Novartis’ (NVS) multiple sclerosis (MS) drug Gilenya continues to show its efficacy in treating patients in the long run. Gilenya is the first approved once-daily oral therapy for the treatment of relapsing forms of MS.
Novartis presented new data on Gilenya from three pivotal studies – TRANSFORMS, FREEDOMS and FREEDOMS extension studies. The data indicates that continued treatment with Gilenya can lead to a reduction in brain volume loss in patients suffering from relapsing forms of MS.
It was also observed that a higher proportion of patients treated with Gilenya remained free from disability progression.
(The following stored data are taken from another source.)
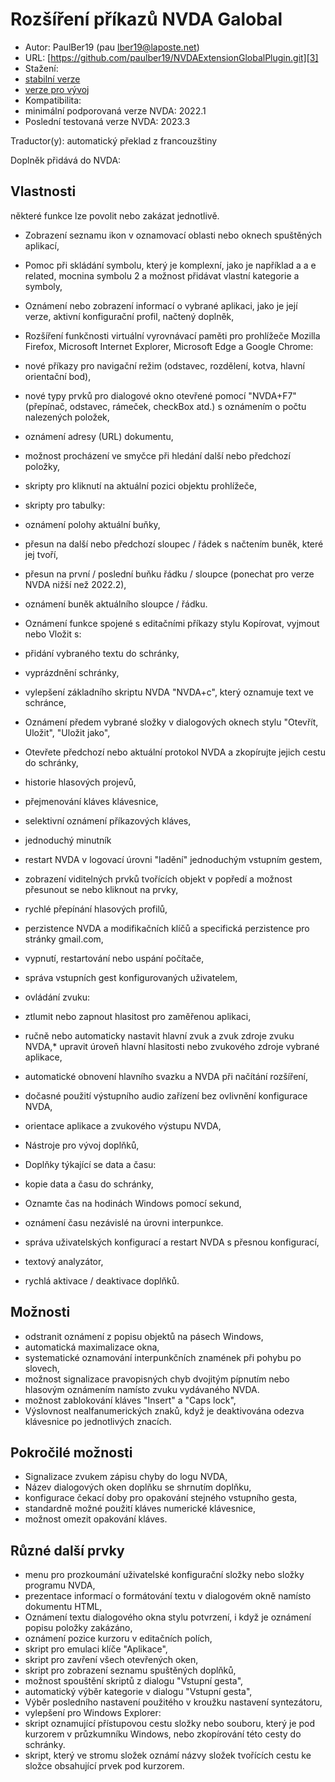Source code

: # Rozšíření příkazů NVDA Galobal #

* Autor: PaulBer19 (pau lber19@laposte.net)
* URL: [https://github.com/paulber19/NVDAExtensionGlobalPlugin.git][3]
* Stažení:
* [stabilní verze][1]
* [verze pro vývoj][2]
* Kompatibilita:
* minimální podporovaná verze NVDA: 2022.1
* Poslední testovaná verze NVDA: 2023.3


Traductor(y): automatický překlad z francouzštiny


Doplněk přidává do NVDA:
## Vlastnosti ##

některé funkce lze povolit nebo zakázat jednotlivě.


* Zobrazení seznamu ikon v oznamovací oblasti nebo oknech spuštěných aplikací,
* Pomoc při skládání symbolu, který je komplexní, jako je například a a e related, mocnina symbolu 2 a možnost přidávat vlastní kategorie a symboly,
* Oznámení nebo zobrazení informací o vybrané aplikaci, jako je její verze, aktivní konfigurační profil, načtený doplněk,
* Rozšíření funkčnosti virtuální vyrovnávací paměti pro prohlížeče Mozilla Firefox, Microsoft Internet Explorer, Microsoft Edge a Google Chrome:

* nové příkazy pro navigační režim (odstavec, rozdělení, kotva, hlavní orientační bod),
* nové typy prvků pro dialogové okno otevřené pomocí "NVDA+F7" (přepínač, odstavec, rámeček, checkBox atd.) s oznámením o počtu nalezených položek,
* oznámení adresy (URL) dokumentu,
* možnost procházení ve smyčce při hledání další nebo předchozí položky,
* skripty pro kliknutí na aktuální pozici objektu prohlížeče,
* skripty pro tabulky:
* oznámení polohy aktuální buňky,
* přesun na další nebo předchozí sloupec / řádek s načtením buněk, které jej tvoří,
* přesun na první / poslední buňku řádku / sloupce (ponechat pro verze NVDA nižší než 2022.2),
* oznámení buněk aktuálního sloupce / řádku.


* Oznámení funkce spojené s editačními příkazy stylu Kopírovat, vyjmout nebo Vložit s:
* přidání vybraného textu do schránky,
* vyprázdnění schránky,
* vylepšení základního skriptu NVDA "NVDA+c", který oznamuje text ve schránce,


* Oznámení předem vybrané složky v dialogových oknech stylu "Otevřít, Uložit", "Uložit jako",
* Otevřete předchozí nebo aktuální protokol NVDA a zkopírujte jejich cestu do schránky,
* historie hlasových projevů,
* přejmenování kláves klávesnice,
* selektivní oznámení příkazových kláves,
* jednoduchý minutník
* restart NVDA v logovací úrovni "ladění" jednoduchým vstupním gestem,
* zobrazení viditelných prvků tvořících objekt v popředí a možnost přesunout se nebo kliknout na prvky,
* rychlé přepínání hlasových profilů,
* perzistence NVDA a modifikačních klíčů a specifická perzistence pro stránky gmail.com,
* vypnutí, restartování nebo uspání počítače,
* správa vstupních gest konfigurovaných uživatelem,
* ovládání zvuku:
* ztlumit nebo zapnout hlasitost pro zaměřenou aplikaci,
* ručně nebo automaticky nastavit hlavní zvuk a zvuk zdroje zvuku NVDA,* upravit úroveň hlavní hlasitosti nebo zvukového zdroje vybrané aplikace,
* automatické obnovení hlavního svazku a NVDA při načítání rozšíření,
* dočasné použití výstupního audio zařízení bez ovlivnění konfigurace NVDA,
* orientace aplikace a zvukového výstupu NVDA,



* Nástroje pro vývoj doplňků,
* Doplňky týkající se data a času:
* kopie data a času do schránky,
* Oznamte čas na hodinách Windows pomocí sekund,
* oznámení času nezávislé na úrovni interpunkce.


* správa uživatelských konfigurací a restart NVDA s přesnou konfigurací,
* textový analyzátor,
* rychlá aktivace / deaktivace doplňků.


## Možnosti ##

* odstranit oznámení z popisu objektů na pásech Windows,
* automatická maximalizace okna,
* systematické oznamování interpunkčních znamének při pohybu po slovech,
* možnost signalizace pravopisných chyb dvojitým pípnutím nebo hlasovým oznámením namísto zvuku vydávaného NVDA.
* možnost zablokování kláves "Insert" a "Caps lock",
* Výslovnost nealfanumerických znaků, když je deaktivována odezva klávesnice po jednotlivých znacích.


## Pokročilé možnosti ##

* Signalizace zvukem zápisu chyby do logu NVDA,
* Název dialogových oken doplňku se shrnutím doplňku,
* konfigurace čekací doby pro opakování stejného vstupního gesta,
* standardně možné použití kláves numerické klávesnice,
* možnost omezit opakování kláves.

## Různé další prvky ##

* menu pro prozkoumání uživatelské konfigurační složky nebo složky programu NVDA,
* prezentace informací o formátování textu v dialogovém okně namísto dokumentu HTML,
* Oznámení textu dialogového okna stylu potvrzení, i když je oznámení popisu položky zakázáno,
* oznámení pozice kurzoru v editačních polích,
* skript pro emulaci klíče "Aplikace",
* skript pro zavření všech otevřených oken,
* skript pro zobrazení seznamu spuštěných doplňků,
* možnost spouštění skriptů z dialogu "Vstupní gesta",
* automatický výběr kategorie v dialogu "Vstupní gesta",
* Výběr posledního nastavení použitého v kroužku nastavení syntezátoru,
* vylepšení pro Windows Explorer:
* skript oznamující přístupovou cestu složky nebo souboru, který je pod kurzorem v průzkumníku Windows, nebo zkopírování této cesty do schránky.
* skript, který ve stromu složek oznámí názvy složek tvořících cestu ke složce obsahující prvek pod kurzorem.


[1]: https://github.com/paulber007/AllMyNVDAAddons/raw/master/NVDAExtensionGlobalPlugin/NVDAExtensionGlobalPlugin-13.2.8.nvda-addon
[2]: https://github.com/paulber007/AllMyNVDAAddons/tree/master/NVDAExtensionGlobalPlugin/dev
[3]:https://github.com/paulber19/NVDAExtensionGlobalPlugin.git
Novartis presented this new data at the European Committee for Treatment and Research in Multiple Sclerosis in Denmark.
In addition, Novartis also released data from an international MS registry and a U.S. health claims data base which showed that Gilenya was more effective in reducing risks of relapses compared to standard therapies.
Novartis licensed Gilenya from Mitsubishi Tanabe Pharma Corporation. We note that Gilenya is approved in the U.S. for relapsing forms of MS. In the EU, Gilenya is approved for adult patients with highly active relapsing-remitting MS (RRMS).
We are encouraged by the data on Gilenya, which showed the effectiveness of the drug against standard treatments in the long run. We note that Gilenya was one of the top selling drugs of Novartis in the first half of 2013 generating sales of $889 million, up 68% year over year.
However, competition is intensifying in the MS market for Gilenya given the presence of various treatments from Biogen Idec (BIIB).
Biogen is the market leader in therapies for the treatment of MS with key drugs such as Avonex and Tysabri. Moreover, Biogen received a huge boost recently with its oral MS treatment, Tecfidera, gaining U.S. approval in Mar 2013. Tecfidera is currently under review in the EU.